Aardwolf (Proteles Cristata)

Conservation Status

Least Concern (LC)

Physical Description

Slightly larger than a jackal, the aardwolf is the smallest of the hyena family, with long slender legs and a long neck. The sloping back is not as pronounced as in the other hyena species. They have dark stripes on buff-yellow or dark brown fur as well as a thick mane running from the back of the head to the tail.
Weight 8-14 kg
Size 85-105cm head to tail
Lifespan (wild) 18 years
Lifespan (captivity) 20 years


Social and Reproduction

Mainly nocturnal, however during winter will become active before sunset when their main food source, termites, are still active. Generally solitary or in pairs for most of their life.

Mating System Polygamy (Polgyny)
Breeding interval once yearly
Breeding season mid June - mid July
Gestation 90 days
Number of offspring 2-5 cubs

Habitat and Food


Aardwolves use dry grasslands and savannahs to make the best use of their camouflage. They actively avoid habitat that is wet, separating entire populations due to damp climates or wetlands.


Diet consists solely of termites consuming up to 300,000 per night. Very little water is required as most fluid intake is supplied by their termite food source. Have been documented following aardvarks to pick up any termites still available once aardvark ahs moved on from feeding.

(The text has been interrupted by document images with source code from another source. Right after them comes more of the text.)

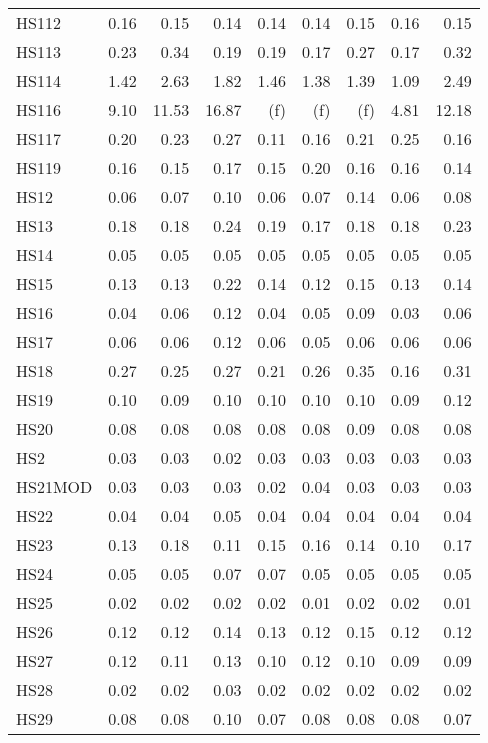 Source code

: \documentclass[11pt,twoside]{article}
\begin{document}
{\begin{longtable}[c]{|l|r|r|r|r|r|r|r|r|}
HS112 & 0.16 & 0.15 & 0.14 & 0.14 & 0.14 & 0.15 & 0.16 & 0.15 \\
HS113 & 0.23 & 0.34 & 0.19 & 0.19 & 0.17 & 0.27 & 0.17 & 0.32 \\
HS114 & 1.42 & 2.63 & 1.82 & 1.46 & 1.38 & 1.39 & 1.09 & 2.49 \\
HS116 & 9.10 & 11.53 & 16.87 & (f) & (f) & (f) & 4.81 & 12.18 \\
HS117 & 0.20 & 0.23 & 0.27 & 0.11 & 0.16 & 0.21 & 0.25 & 0.16 \\
HS119 & 0.16 & 0.15 & 0.17 & 0.15 & 0.20 & 0.16 & 0.16 & 0.14 \\
HS12 & 0.06 & 0.07 & 0.10 & 0.06 & 0.07 & 0.14 & 0.06 & 0.08 \\
HS13 & 0.18 & 0.18 & 0.24 & 0.19 & 0.17 & 0.18 & 0.18 & 0.23 \\
HS14 & 0.05 & 0.05 & 0.05 & 0.05 & 0.05 & 0.05 & 0.05 & 0.05 \\
HS15 & 0.13 & 0.13 & 0.22 & 0.14 & 0.12 & 0.15 & 0.13 & 0.14 \\
HS16 & 0.04 & 0.06 & 0.12 & 0.04 & 0.05 & 0.09 & 0.03 & 0.06 \\
HS17 & 0.06 & 0.06 & 0.12 & 0.06 & 0.05 & 0.06 & 0.06 & 0.06 \\
HS18 & 0.27 & 0.25 & 0.27 & 0.21 & 0.26 & 0.35 & 0.16 & 0.31 \\
HS19 & 0.10 & 0.09 & 0.10 & 0.10 & 0.10 & 0.10 & 0.09 & 0.12 \\
HS20 & 0.08 & 0.08 & 0.08 & 0.08 & 0.08 & 0.09 & 0.08 & 0.08 \\
HS2 & 0.03 & 0.03 & 0.02 & 0.03 & 0.03 & 0.03 & 0.03 & 0.03 \\
HS21MOD & 0.03 & 0.03 & 0.03 & 0.02 & 0.04 & 0.03 & 0.03 & 0.03 \\
HS22 & 0.04 & 0.04 & 0.05 & 0.04 & 0.04 & 0.04 & 0.04 & 0.04 \\
HS23 & 0.13 & 0.18 & 0.11 & 0.15 & 0.16 & 0.14 & 0.10 & 0.17 \\
HS24 & 0.05 & 0.05 & 0.07 & 0.07 & 0.05 & 0.05 & 0.05 & 0.05 \\
HS25 & 0.02 & 0.02 & 0.02 & 0.02 & 0.01 & 0.02 & 0.02 & 0.01 \\
HS26 & 0.12 & 0.12 & 0.14 & 0.13 & 0.12 & 0.15 & 0.12 & 0.12 \\
HS27 & 0.12 & 0.11 & 0.13 & 0.10 & 0.12 & 0.10 & 0.09 & 0.09 \\
HS28 & 0.02 & 0.02 & 0.03 & 0.02 & 0.02 & 0.02 & 0.02 & 0.02 \\
HS29 & 0.08 & 0.08 & 0.10 & 0.07 & 0.08 & 0.08 & 0.08 & 0.07 \\

\end{longtable}}
\end{document}
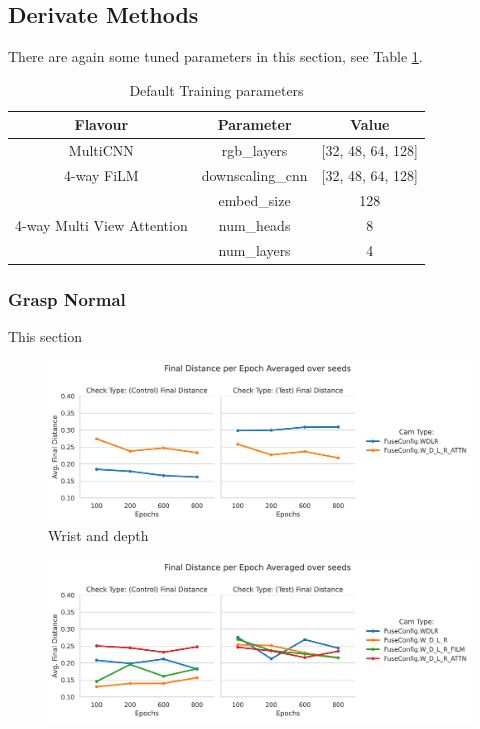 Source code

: \subsection{Derivate Methods}
There are again some tuned parameters in this section, see Table \ref{tab:derivative-params}.

\begin{table}[H]
\centering
  \begin{tabular}{|| c | c | c ||}
  \hline
  Flavour & Parameter & Value \\
  \hline
  \multirow{1}{*}{MultiCNN} & rgb\_layers & [32, 48, 64, 128] \\
  \hline
  \multirow{1}{*}{4-way FiLM} & downscaling\_cnn & [32, 48, 64, 128] \\
  \hline
  \multirow{3}{*}{4-way Multi View Attention} & embed\_size & 128 \\
  & num\_heads & 8 \\
  & num\_layers & 4 \\
  \hline
  \end{tabular}\caption{Default Training parameters}\label{tab:derivative-params}
\end{table}

\subsubsection{Grasp Normal}
This section
\begin{figure}[H]
  \centering
  \includegraphics[width=\linewidth]{assets/evaluation/derivatives/grasp-normal-wd.png}
  \caption{Wrist and depth}\label{fig:deriv-normal-final-wd}
\end{figure}

\begin{figure}[H]
  \centering
  \includegraphics[width=\linewidth]{assets/evaluation/derivatives/grasp-normal-allcams.png}
  \caption{}\label{fig:deriv-normal-final-allcams}
\end{figure}

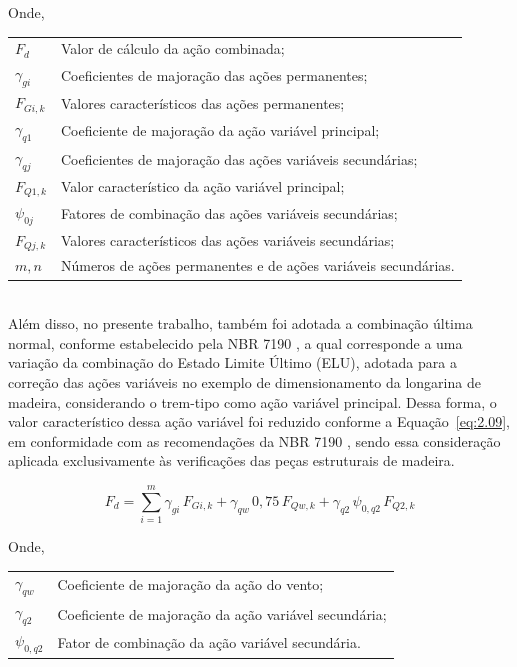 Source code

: Onde,

\begin{tabular}{ll}
$F_d$ & Valor de cálculo da ação combinada;\\
$\gamma_{gi}$ & Coeficientes de majoração das ações permanentes;\\
$F_{G i,k}$ & Valores característicos das ações permanentes;\\
$\gamma_{q1}$ & Coeficiente de majoração da ação variável principal;\\
$\gamma_{qj}$ & Coeficientes de majoração das ações variáveis secundárias;\\
$F_{Q1,k}$ & Valor característico da ação variável principal;\\
$\psi_{0j}$ & Fatores de combinação das ações variáveis secundárias;\\
$F_{Qj,k}$ & Valores característicos das ações variáveis secundárias;\\
$m,n$ & Números de ações permanentes e de ações variáveis secundárias.
\end{tabular}
\\

Além disso, no presente trabalho, também foi adotada a combinação última normal, conforme estabelecido pela NBR 7190 \parencite{NBR7190-1:2022}, a qual corresponde a uma variação da combinação do Estado Limite Último (ELU), adotada para a correção das ações variáveis no exemplo de dimensionamento da longarina de madeira, considerando o trem-tipo como ação variável principal. Dessa forma, o valor característico dessa ação variável foi reduzido conforme a Equação~\eqref{eq:2.09}, em conformidade com as recomendações da NBR 7190 \parencite{NBR7190-1:2022}, sendo essa consideração aplicada exclusivamente às verificações das peças estruturais de madeira.

\begin{equation}
      F_d = \sum_{i=1}^{m} \gamma_{gi}\, F_{Gi,k}
      + \gamma_{qw}\, 0{,}75\, F_{Qw,k}
      + \gamma_{q2}\, \psi_{0,q2}\, F_{Q2,k}
      \label{eq:2.09}
\end{equation}

Onde,

\begin{tabular}{ll}
$\gamma_{qw}$ & Coeficiente de majoração da ação do vento;\\
$\gamma_{q2}$ & Coeficiente de majoração da ação variável secundária;\\
$\psi_{0,q2}$ & Fator de combinação da ação variável secundária.
\end{tabular}


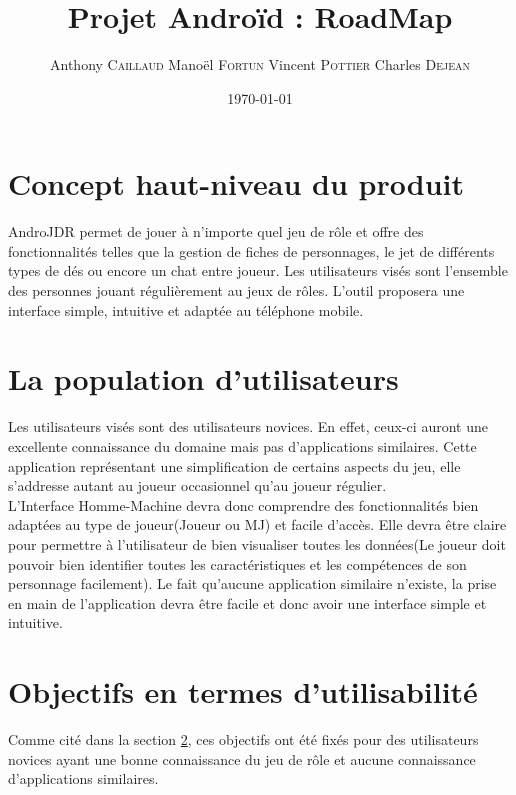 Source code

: \documentclass[11pt,a4paper]{article}
\title{Projet Androïd : RoadMap}
\author{Anthony \textsc{Caillaud} Manoël \textsc{Fortun} Vincent
\textsc{Pottier} Charles \textsc{Dejean}}
\date{\today}
\begin{document}
\maketitle

\clearpage
\tableofcontents
\clearpage
\section{Concept haut-niveau du produit}

AndroJDR permet de jouer à n'importe quel jeu de rôle et offre des
fonctionnalités telles que la gestion de fiches de personnages, le jet de
différents types de dés ou encore un chat entre joueur. Les utilisateurs visés
sont l'ensemble des personnes jouant régulièrement au jeux de rôles. L'outil
proposera une interface simple, intuitive et adaptée au téléphone mobile.

\section{La population d'utilisateurs}
\label{utilisateurs}

Les utilisateurs visés sont des utilisateurs novices. En effet, ceux-ci auront
une excellente connaissance du domaine mais pas d'applications similaires.
Cette application représentant une simplification de certains aspects du jeu,
elle s'addresse autant au joueur occasionnel qu'au joueur régulier.\\

L'Interface Homme-Machine devra donc comprendre des fonctionnalités bien
adaptées au type de joueur(Joueur ou MJ) et facile d'accès. Elle devra être
claire pour permettre à l'utilisateur de bien visualiser toutes les données(Le
joueur doit pouvoir bien identifier toutes les caractéristiques et les compétences de
son personnage facilement). Le fait qu'aucune application similaire n'existe,
la prise en main de l'application devra être facile et donc avoir une interface
simple et intuitive.
	

\section{Objectifs en termes d'utilisabilité}

Comme cité dans la section \ref{utilisateurs}, ces objectifs ont été fixés pour
des utilisateurs novices ayant une bonne connaissance du jeu de rôle et aucune
connaissance d'applications similaires.\\
\end{document}
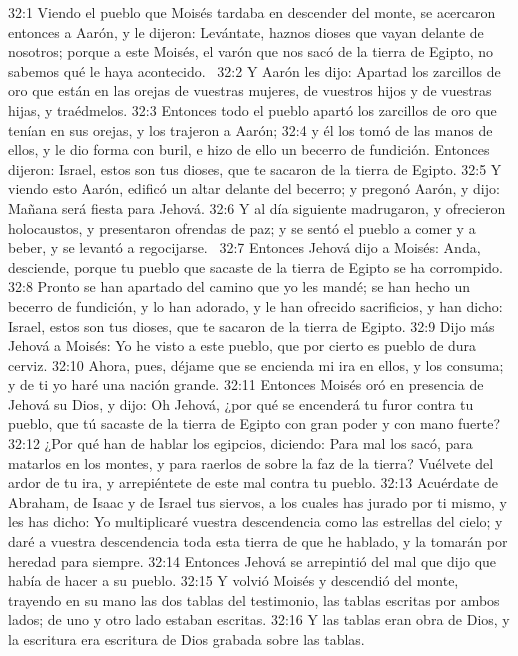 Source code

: 32:1 Viendo el pueblo que Moisés tardaba en descender del monte, se acercaron entonces a Aarón, y le dijeron: Levántate, haznos dioses que vayan delante de nosotros; porque a este Moisés, el varón que nos sacó de la tierra de Egipto, no sabemos qué le haya acontecido.  
32:2 Y Aarón les dijo: Apartad los zarcillos de oro que están en las orejas de vuestras mujeres, de vuestros hijos y de vuestras hijas, y traédmelos. 
32:3 Entonces todo el pueblo apartó los zarcillos de oro que tenían en sus orejas, y los trajeron a Aarón; 
32:4 y él los tomó de las manos de ellos, y le dio forma con buril, e hizo de ello un becerro de fundición. Entonces dijeron: Israel, estos son tus dioses, que te sacaron de la tierra de Egipto. 
32:5 Y viendo esto Aarón, edificó un altar delante del becerro; y pregonó Aarón, y dijo: Mañana será fiesta para Jehová. 
32:6 Y al día siguiente madrugaron, y ofrecieron holocaustos, y presentaron ofrendas de paz; y se sentó el pueblo a comer y a beber, y se levantó a regocijarse.  
32:7 Entonces Jehová dijo a Moisés: Anda, desciende, porque tu pueblo que sacaste de la tierra de Egipto se ha corrompido. 
32:8 Pronto se han apartado del camino que yo les mandé; se han hecho un becerro de fundición, y lo han adorado, y le han ofrecido sacrificios, y han dicho: Israel, estos son tus dioses, que te sacaron de la tierra de Egipto. 
32:9 Dijo más Jehová a Moisés: Yo he visto a este pueblo, que por cierto es pueblo de dura cerviz. 
32:10 Ahora, pues, déjame que se encienda mi ira en ellos, y los consuma; y de ti yo haré una nación grande. 
32:11 Entonces Moisés oró en presencia de Jehová su Dios, y dijo: Oh Jehová, ¿por qué se encenderá tu furor contra tu pueblo, que tú sacaste de la tierra de Egipto con gran poder y con mano fuerte? 
32:12 ¿Por qué han de hablar los egipcios, diciendo: Para mal los sacó, para matarlos en los montes, y para raerlos de sobre la faz de la tierra? Vuélvete del ardor de tu ira, y arrepiéntete de este mal contra tu pueblo. 
32:13 Acuérdate de Abraham, de Isaac y de Israel tus siervos, a los cuales has jurado por ti mismo, y les has dicho: Yo multiplicaré vuestra descendencia como las estrellas del cielo; y daré a vuestra descendencia toda esta tierra de que he hablado, y la tomarán por heredad para siempre. 
32:14 Entonces Jehová se arrepintió del mal que dijo que había de hacer a su pueblo. 
32:15 Y volvió Moisés y descendió del monte, trayendo en su mano las dos tablas del testimonio, las tablas escritas por ambos lados; de uno y otro lado estaban escritas. 
32:16 Y las tablas eran obra de Dios, y la escritura era escritura de Dios grabada sobre las tablas. 
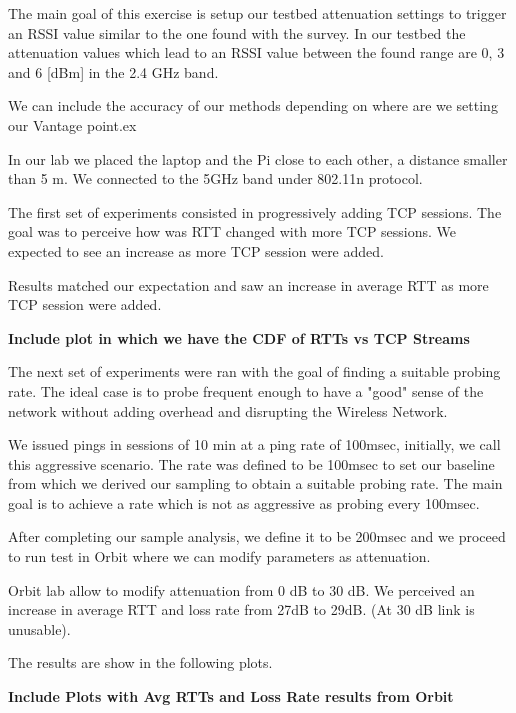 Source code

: The main goal of this exercise is setup our testbed attenuation settings to trigger an RSSI value similar to the one found with the survey. In our testbed the attenuation values which lead to an RSSI value between the found range are 0, 3 and 6 [dBm] in the 2.4 GHz band.


We can include the accuracy of our methods depending on where are we setting our Vantage point.ex

In our lab we placed the laptop and the Pi close to each other, a distance smaller than 5 m. We connected to the 5GHz band under 802.11n protocol.

The first set of experiments consisted in progressively adding TCP sessions. The goal was to perceive how was RTT changed with more TCP sessions. We expected to see an increase as more TCP session were added.

Results matched our expectation and saw an increase in average RTT as more TCP session were added.

\textbf{Include plot in which we have the CDF of RTTs vs TCP Streams}

The next set of experiments were ran with the goal of finding a suitable probing rate. The ideal case is to probe frequent enough to have a "good" sense of the network without adding overhead and disrupting the Wireless Network.

We issued pings in sessions of 10 min at a ping rate of 100msec, initially, we call this aggressive scenario. The rate was defined to be 100msec to set our baseline from which we derived our sampling to obtain a suitable probing rate. The main goal is to achieve a rate which is not as aggressive as probing every 100msec.

After completing our sample analysis, we define it to be 200msec and we proceed to run test in Orbit where we can modify parameters as attenuation.

Orbit lab allow to modify attenuation from 0 dB to 30 dB. We perceived an increase in average RTT and loss rate from 27dB to 29dB. (At 30 dB link is unusable).

The results are show in the following plots.

\textbf{Include Plots with Avg RTTs and Loss Rate results from Orbit}




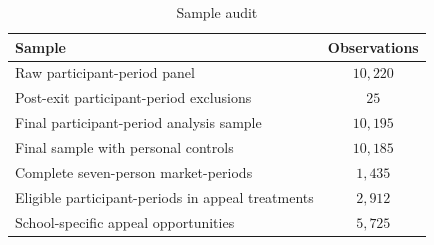 \begin{table}[htbp]
\centering
\caption{Sample audit}
\label{tab:sample_audit_rep}
\begin{tabular}{lc}
\toprule
Sample & Observations \\
\midrule
Raw participant-period panel & \(10{,}220\) \\
Post-exit participant-period exclusions & \(25\) \\
Final participant-period analysis sample & \(10{,}195\) \\
Final sample with personal controls & \(10{,}185\) \\
Complete seven-person market-periods & \(1{,}435\) \\
Eligible participant-periods in appeal treatments & \(2{,}912\) \\
School-specific appeal opportunities & \(5{,}725\) \\
\bottomrule
\end{tabular}
\end{table}
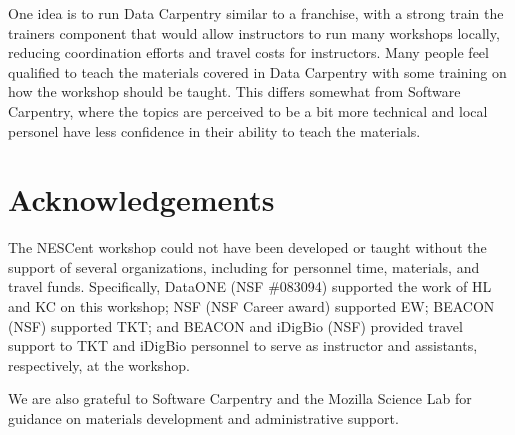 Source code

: \documentclass[11pt]{article}
\begin{document}
One idea is to run Data Carpentry similar to a franchise, with a strong train the 
trainers component that would allow instructors to run many workshops locally, 
reducing coordination efforts and travel costs for instructors. Many people feel 
qualified to teach the materials covered in Data Carpentry with some training on 
how the workshop should be taught. This differs somewhat from Software Carpentry, where
the topics are perceived to be a bit more technical and local personel have less 
confidence in their ability to teach the materials.

\section{Acknowledgements}

The NESCent workshop could not have been developed or taught without the support of several organizations, including for personnel time, materials, and travel funds. Specifically, DataONE (NSF \#083094) supported the work of HL and KC on this workshop; NSF (NSF Career award) supported EW; BEACON (NSF) supported TKT; and BEACON and iDigBio (NSF) provided travel support to TKT and iDigBio personnel to serve as instructor and assistants, respectively, at the workshop.

We are also grateful to Software Carpentry and the Mozilla Science Lab for guidance on materials development and administrative support.
\end{document}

Human; are sometimes killed by farmers who mistakenly confuse them for carnivores which might threaten their livestock. Are also vulnerable to mortality from vehicle collisions on roads.
Jackals; pups are vulnerable to black-backed jackals.
Domestic dogs; dogs trained to hunt foxes and jackals will also mistakenly attack aardwolves.

Conservation Challenges

The use of pesticides can reduce or eliminate their food source, termites, which can lead to local extinctions.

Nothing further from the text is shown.